Throughout the Cold War, many Germans were used to having it easy and both ways: staging demonstrations against “U.S. imperialism” while at the same time enjoying the protection of the Pax Americana. Wealth and security were guaranteed, and the United States footed most of the security bill. What a wonderful world. Now the future does not look so wonderful any longer: global terrorism, nuclear weapons, Islamist extremism and failing states just across the Mediterranean Sea.

Deep in their hearts most Germans feel that they are out of their depth and that their country cannot cope. Small wonder they would rather close their eyes and simply make the 21st century go away. Hardly surprising that many of them are angry about a man who refuses to trade in illusions and forces them to face the real world like President Bush.

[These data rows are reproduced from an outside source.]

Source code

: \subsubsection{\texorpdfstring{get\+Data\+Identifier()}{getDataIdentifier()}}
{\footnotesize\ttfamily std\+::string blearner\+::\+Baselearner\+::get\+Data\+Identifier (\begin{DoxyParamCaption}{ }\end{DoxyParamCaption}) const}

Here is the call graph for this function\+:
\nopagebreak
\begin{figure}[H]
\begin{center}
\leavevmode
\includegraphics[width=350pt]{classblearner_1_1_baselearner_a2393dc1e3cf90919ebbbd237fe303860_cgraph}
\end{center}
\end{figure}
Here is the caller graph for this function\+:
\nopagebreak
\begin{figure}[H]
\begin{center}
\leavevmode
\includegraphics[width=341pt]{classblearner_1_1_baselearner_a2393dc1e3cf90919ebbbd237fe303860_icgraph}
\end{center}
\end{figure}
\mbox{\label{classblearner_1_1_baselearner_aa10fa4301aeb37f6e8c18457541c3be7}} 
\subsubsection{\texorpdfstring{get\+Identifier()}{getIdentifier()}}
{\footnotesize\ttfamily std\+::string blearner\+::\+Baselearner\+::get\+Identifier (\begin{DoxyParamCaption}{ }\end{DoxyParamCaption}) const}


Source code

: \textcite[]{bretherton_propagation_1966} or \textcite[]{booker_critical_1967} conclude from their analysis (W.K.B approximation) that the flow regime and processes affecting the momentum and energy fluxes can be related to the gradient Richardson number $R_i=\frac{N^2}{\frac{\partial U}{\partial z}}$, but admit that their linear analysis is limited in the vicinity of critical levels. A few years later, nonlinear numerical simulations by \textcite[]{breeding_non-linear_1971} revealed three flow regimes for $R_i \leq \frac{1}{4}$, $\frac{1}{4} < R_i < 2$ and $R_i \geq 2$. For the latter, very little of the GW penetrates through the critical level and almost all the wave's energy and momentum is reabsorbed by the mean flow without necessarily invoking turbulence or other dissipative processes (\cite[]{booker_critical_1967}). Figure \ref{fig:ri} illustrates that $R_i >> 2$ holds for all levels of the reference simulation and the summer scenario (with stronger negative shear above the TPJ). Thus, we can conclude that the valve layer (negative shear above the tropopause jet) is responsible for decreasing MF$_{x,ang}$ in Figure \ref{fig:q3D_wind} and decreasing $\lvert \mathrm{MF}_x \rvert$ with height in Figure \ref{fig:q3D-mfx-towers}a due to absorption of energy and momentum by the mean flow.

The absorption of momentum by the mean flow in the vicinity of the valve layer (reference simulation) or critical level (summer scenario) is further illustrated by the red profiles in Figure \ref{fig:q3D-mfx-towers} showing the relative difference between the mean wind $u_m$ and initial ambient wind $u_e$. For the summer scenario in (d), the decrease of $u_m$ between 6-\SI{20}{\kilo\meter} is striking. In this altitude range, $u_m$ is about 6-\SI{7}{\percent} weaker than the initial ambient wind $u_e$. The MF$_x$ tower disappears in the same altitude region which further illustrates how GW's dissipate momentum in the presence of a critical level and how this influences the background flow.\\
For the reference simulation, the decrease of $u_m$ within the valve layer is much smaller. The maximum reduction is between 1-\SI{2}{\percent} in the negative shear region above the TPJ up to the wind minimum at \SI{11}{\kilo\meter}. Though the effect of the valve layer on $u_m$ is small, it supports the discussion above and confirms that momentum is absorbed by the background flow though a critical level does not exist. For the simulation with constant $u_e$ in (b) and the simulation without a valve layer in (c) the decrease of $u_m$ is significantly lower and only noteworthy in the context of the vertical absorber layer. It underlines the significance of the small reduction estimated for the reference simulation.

That is what the presidential election of 2004 is about: facing the real world. I still remember the elation I felt when reading for the first time those lines in one of Mr. Bush’s stirring speeches in the weeks and months after September 11: “We’ re enforcing the doctrine that says this: If you harbor the terrorists, you’re guilty of terror. And like the terrorists you will be held responsible.”

The Bush doctrine had been overdue for almost 30 years. Throughout the 1970s and 1980s we knew about Middle Eastern despots harboring terrorists and terrorist-training camps. We knew where those camps were and we also knew the assorted German, Italian, Spanish and Irish terrorists bonding there with their Palestinian kin. But no one ever did anything about it. When President Reagan finally lost patience with Libyan terror-host Moammar Gadhafi and had U.S. fighters pay a well-deserved visit to Tripoli, outraged European governments lectured him about international law and sovereignty. Terrorists and terror-hosts took the lesson to heart: International law actually protected them. At long last the Bush Doctrine has put an end to such nonsense. Libyans, Syrians and Iranians seem to have taken in the message.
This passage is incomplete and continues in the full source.